This was on a motion to move to an immediate vote on the resolution or “rule” setting the terms for debating the bill to provide additional fiscal year 2009 funding for the wars in Iraq and Afghanistan. The rule allowed the Appropriations Committee, which had developed the bill, to offer a major amendment to it, but did not allow Members to offer individual amendments. Although there was general bipartisan support for the additional funding, the Republican minority opposed the rule setting the terms for considering the bill, because it did not allow for any individual amendments to be offered. It also opposed the motion to move to an immediate vote on the rule.
Rep.
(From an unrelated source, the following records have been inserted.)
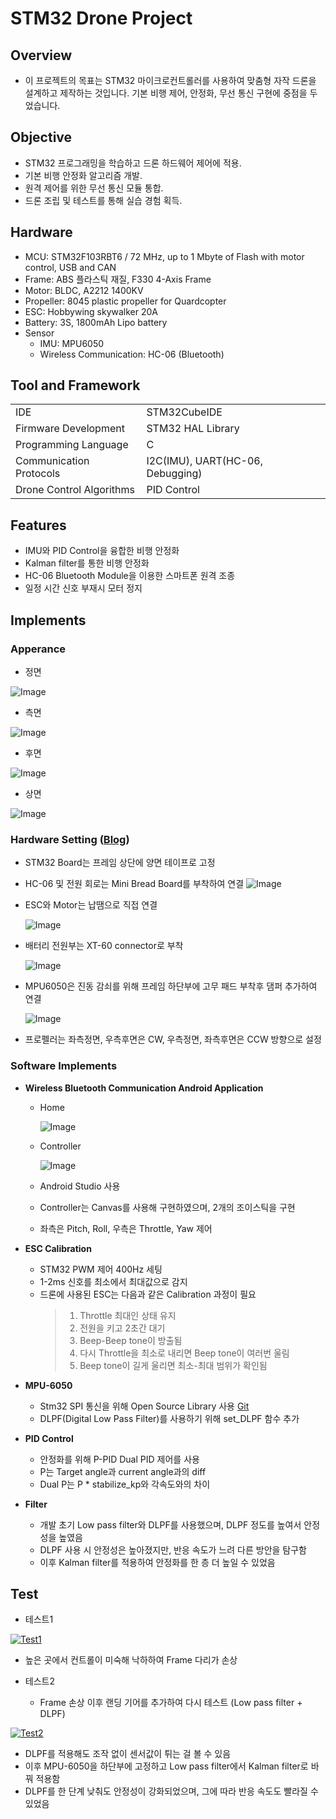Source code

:# STM32 Drone Project

## Overview
- 이 프로젝트의 목표는 STM32 마이크로컨트롤러를 사용하여 맞춤형 자작 드론을 설계하고 제작하는 것입니다. 기본 비행 제어, 안정화, 무선 통신 구현에 중점을 두었습니다.

## Objective
- STM32 프로그래밍을 학습하고 드론 하드웨어 제어에 적용.
- 기본 비행 안정화 알고리즘 개발.
- 원격 제어를 위한 무선 통신 모듈 통합.
- 드론 조립 및 테스트를 통해 실습 경험 획득.

## Hardware
- MCU: STM32F103RBT6 / 72 MHz, up to 1 Mbyte of Flash with motor control, USB and CAN
- Frame: ABS 플라스틱 재질, F330 4-Axis Frame
- Motor: BLDC, A2212 1400KV
- Propeller: 8045 plastic propeller for Quardcopter
- ESC: Hobbywing skywalker 20A
- Battery: 3S, 1800mAh Lipo battery
- Sensor
  - IMU: MPU6050
  - Wireless Communication: HC-06 (Bluetooth)

## Tool and Framework

|     |     |
| --- | --- |
| IDE | STM32CubeIDE |
| Firmware Development | STM32 HAL Library |
| Programming Language | C |
| Communication Protocols | I2C(IMU), UART(HC-06, Debugging) | 
| Drone Control Algorithms | PID Control |

## Features
- IMU와 PID Control을 융합한 비행 안정화
- Kalman filter를 통한 비행 안정화
- HC-06 Bluetooth Module을 이용한 스마트폰 원격 조종
- 일정 시간 신호 부재시 모터 정지

## Implements

### Apperance
- 정면

![Image](https://github.com/user-attachments/assets/cfe03464-59e9-4ab9-bc23-78a2e3c0fdc4)

- 측면

![Image](https://github.com/user-attachments/assets/74171508-84fb-4b4b-98e0-7a98583cf79e)

- 후면

![Image](https://github.com/user-attachments/assets/60a75172-8516-42a1-8555-1d4aa9b604ef)

- 상면

![Image](https://github.com/user-attachments/assets/8979f5b1-a0ef-4509-a445-30b8a83ee2ab)

### Hardware Setting ([Blog](https://blog.naver.com/xoals5315/223570628156))
- STM32 Board는 프레임 상단에 양면 테이프로 고정

- HC-06 및 전원 회로는 Mini Bread Board를 부착하여 연결
  ![Image](https://github.com/user-attachments/assets/5b4b6803-4beb-4a02-8e72-967122745600)
  
- ESC와 Motor는 납땜으로 직접 연결
  
  ![Image](https://github.com/user-attachments/assets/64ba00f4-a834-482f-9c94-db5eb0f02722)
  
- 배터리 전원부는 XT-60 connector로 부착
  
  ![Image](https://github.com/user-attachments/assets/6223dab9-2b10-46a3-8f53-b9ba77b814dc)
  
- MPU6050은 진동 감쇠를 위해 프레임 하단부에 고무 패드 부착후 댐퍼 추가하여 연결
  
  ![Image](https://github.com/user-attachments/assets/16e2486b-a67b-4371-93da-8a5d111b2399)
  
- 프로펠러는 좌측정면, 우측후면은 CW, 우측정면, 좌측후면은 CCW 방향으로 설정

### Software Implements
- **Wireless Bluetooth Communication Android Application**
  - Home
  
    ![Image](https://github.com/user-attachments/assets/a49efaca-13c4-42ba-a80b-8222a5e203b2)
    
  - Controller
  
    ![Image](https://github.com/user-attachments/assets/88d10396-d4c6-42d1-a53d-7c047e3798a7)

  - Android Studio 사용
  - Controller는 Canvas를 사용해 구현하였으며, 2개의 조이스틱을 구현
  - 좌측은 Pitch, Roll, 우측은 Throttle, Yaw 제어
  
- **ESC Calibration**
  - STM32 PWM 제어 400Hz 세팅
  - 1-2ms 신호를 최소에서 최대값으로 감지
  - 드론에 사용된 ESC는 다음과 같은 Calibration 과정이 필요
    > 1. Throttle 최대인 상태 유지
    > 2. 전원을 키고 2초간 대기
    > 3. Beep-Beep tone이 방출됨
    > 4. 다시 Throttle을 최소로 내리면 Beep tone이 여러번 울림
    > 5. Beep tone이 길게 울리면 최소-최대 범위가 확인됨

- **MPU-6050**
  - Stm32 SPI 통신을 위해 Open Source Library 사용 [Git](https://github.com/mokhwasomssi/stm32_hal_mpu6050.git)
  - DLPF(Digital Low Pass Filter)를 사용하기 위해 set_DLPF 함수 추가

- **PID Control**
  - 안정화를 위해 P-PID Dual PID 제어를 사용
  - P는 Target angle과 current angle과의 diff
  - Dual P는 P * stabilize_kp와 각속도와의 차이
 
- **Filter**
  - 개발 초기 Low pass filter와 DLPF를 사용했으며, DLPF 정도를 높여서 안정성을 높였음
  - DLPF 사용 시 안정성은 높아졌지만, 반응 속도가 느려 다른 방안을 탐구함
  - 이후 Kalman filter를 적용하여 안정화를 한 층 더 높일 수 있었음
 
## Test
- 테스트1

[![Test1](https://github.com/user-attachments/assets/9ce4805e-5410-4fc6-8129-97b6fcc0fa93)](https://www.youtube.com/watch?v=l1rKK0Qbktg)

  - 높은 곳에서 컨트롤이 미숙해 낙하하여 Frame 다리가 손상

- 테스트2
  - Frame 손상 이후 랜딩 기어를 추가하여 다시 테스트 (Low pass filter + DLPF)

[![Test2](https://github.com/user-attachments/assets/cefb9f4e-6dd9-4ad4-b9e6-57b4cffc879e)](https://www.youtube.com/watch?v=jNpG6de5bn8)

  - DLPF를 적용해도 조작 없이 센서값이 튀는 걸 볼 수 있음
  - 이후 MPU-6050을 하단부에 고정하고 Low pass filter에서 Kalman filter로 바꿔 적용함
  - DLPF를 한 단계 낮춰도 안정성이 강화되었으며, 그에 따라 반응 속도도 빨라질 수 있었음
Dreier (R-CA) expressed the position of the Republican minority when he said “the Democratic leadership has done a less than perfect job in dealing with the request for bipartisanship, shutting out Republicans and injecting a greater and greater amount of partisanship into the legislative process. There are some key improvements that I believe need to be made. Unfortunately, the rule that we are considering today prevents any amendments from being considered. Even amidst this great bipartisan effort, the Democratic leadership has chosen to tarnish the outcome by refusing to allow debate on a number of key issues.”
Referring to this vote, Dreier said “the vote on whether to order the previous question on a special rule is not merely a procedural vote. A vote against ordering the previous question is a vote against the Democratic majority agenda and a vote to allow the opposition, at least for the moment, to offer an alternative plan.”
The leading issue on which the Republicans wanted to offer amendments related to the closing of the detention facility at Guantanamo Bay. Rep. Boehner (R-OH), the House Minority Leader, encouraged Members to vote ‘‘no’’ on the motion to move to an immediate vote on the rule, so that the House could have what he termed “a fair and open debate on (the Guantanamo) issue and (give) Members the opportunity to allow the House to work its will . . . .” Rep. Rogers (R-KY) noted other issues on which he thought the supplemental appropriations should have focused, including drug enforcement. He urged a “no” vote on the motion, after which, he argued, “we can be allowed to bring these matters to this bill.”
Rep. Perlmutter (D-CO), who was leading the effort on behalf of the rule and for moving to an immediate vote on it, did not respond directly to the arguments of the Republicans. He did claim that the amendment prepared by the Appropriations Committee, which the rule made in order to be offered, was drafted “in the spirit of bipartisanship”.
The motion passed by a vote of 240-188. All two hundred and forty “aye” votes were cast by Democrats. One hundred and seventy-eight Republicans and ten Democrats voted “nay”. As a result, the House moved immediately to a vote on the rule setting the terms for debating the bill providing additional fiscal year 2009 funding for the wars in Iraq and Afghanistan.